DeWet vs Medihelp - Clarity on Judge Swanepoel’s order pertaining to Medihelps obligations to fund treatment.
- Rare Diseases SA

- Nov 6
- 4 min read

Johannesburg - 6 November 2025
We are disconcerted by a media statement apparently issued by Medihelp Medical Scheme and referred to on the website of “Moonstone Information Refinery Pty Ltd” following the judgment of the Pretoria High Court in the matter of De Wet v Medihelp.
Medihelp’s statement in the aforesaid article that Judge Swanepoel’s judgment “finds that it should not fund the cost of [Zach’s] Elaprase” is factually incorrect, and its statements that Judge Swanepoel’s order “provides that Medihelp need not fund the cost of Elaprase” and that this is “in accordance with” findings of the Appeals Committee of the Council for Medical Schemes that “Medihelp is not obliged to cover the cost of Elaprase” are both misleading.
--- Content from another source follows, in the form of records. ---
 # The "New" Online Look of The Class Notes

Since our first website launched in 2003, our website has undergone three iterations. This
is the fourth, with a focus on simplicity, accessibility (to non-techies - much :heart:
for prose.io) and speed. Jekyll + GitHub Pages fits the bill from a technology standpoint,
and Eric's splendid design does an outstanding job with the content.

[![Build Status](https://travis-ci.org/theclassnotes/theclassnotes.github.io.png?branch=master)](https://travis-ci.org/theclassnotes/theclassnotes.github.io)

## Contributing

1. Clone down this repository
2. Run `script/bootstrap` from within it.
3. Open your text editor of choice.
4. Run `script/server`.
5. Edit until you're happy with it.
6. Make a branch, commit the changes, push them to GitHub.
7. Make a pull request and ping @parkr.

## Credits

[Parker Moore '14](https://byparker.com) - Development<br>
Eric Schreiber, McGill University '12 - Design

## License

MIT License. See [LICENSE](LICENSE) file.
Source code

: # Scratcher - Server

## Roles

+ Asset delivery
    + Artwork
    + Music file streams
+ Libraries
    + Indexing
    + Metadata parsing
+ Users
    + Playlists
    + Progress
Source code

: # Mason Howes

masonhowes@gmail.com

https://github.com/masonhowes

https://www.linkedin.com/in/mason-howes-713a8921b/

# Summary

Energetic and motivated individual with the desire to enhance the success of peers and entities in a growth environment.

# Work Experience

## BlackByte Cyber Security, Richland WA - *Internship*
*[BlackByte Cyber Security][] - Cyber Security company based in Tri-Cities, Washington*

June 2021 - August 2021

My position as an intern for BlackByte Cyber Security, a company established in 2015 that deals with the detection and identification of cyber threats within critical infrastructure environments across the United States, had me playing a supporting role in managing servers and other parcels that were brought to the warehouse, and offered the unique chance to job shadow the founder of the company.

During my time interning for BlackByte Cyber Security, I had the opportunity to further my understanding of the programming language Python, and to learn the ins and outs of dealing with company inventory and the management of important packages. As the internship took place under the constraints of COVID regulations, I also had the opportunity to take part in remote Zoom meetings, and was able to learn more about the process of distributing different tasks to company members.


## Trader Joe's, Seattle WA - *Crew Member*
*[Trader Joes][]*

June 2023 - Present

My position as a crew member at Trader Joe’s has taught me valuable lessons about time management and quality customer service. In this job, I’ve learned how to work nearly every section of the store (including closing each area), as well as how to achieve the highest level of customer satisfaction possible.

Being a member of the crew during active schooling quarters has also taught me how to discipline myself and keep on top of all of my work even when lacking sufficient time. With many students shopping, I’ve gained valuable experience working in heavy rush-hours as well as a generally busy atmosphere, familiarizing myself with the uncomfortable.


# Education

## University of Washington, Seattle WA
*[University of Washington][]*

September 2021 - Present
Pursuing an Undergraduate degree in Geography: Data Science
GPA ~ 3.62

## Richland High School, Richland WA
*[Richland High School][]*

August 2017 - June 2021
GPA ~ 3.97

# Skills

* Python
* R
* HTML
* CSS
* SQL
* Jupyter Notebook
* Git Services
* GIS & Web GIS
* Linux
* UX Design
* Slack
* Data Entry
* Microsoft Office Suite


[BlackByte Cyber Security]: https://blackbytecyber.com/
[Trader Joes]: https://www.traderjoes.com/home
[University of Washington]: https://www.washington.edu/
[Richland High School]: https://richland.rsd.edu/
In his judgment, Judge Swanepoel dismissed Medihelp’s application for the discharge of an earlier order of the Hon. Mr Justice Millar dated 26 August 2022. Judge Millar’s order expressly obliged Medihelp to “authorize the treatment and care costs of all medical interventions required by Zachary and prescribed by his treating practitioners for Hunter Syndrome MPII as PMB level of care, which treatment includes inter alia Elaprase …”
Judge Swanepoel described Medihelp’s arguments in its discharge application as “astounding”, “frivolous”, “without merit” and “exceedingly cynical”.
On the other hand, Judge Swanepoel granted the counter-application which Zachary and Rare Diseases South Africa brought to declare Medihelp in contempt of court for its non-compliance with Judge Millar’s order.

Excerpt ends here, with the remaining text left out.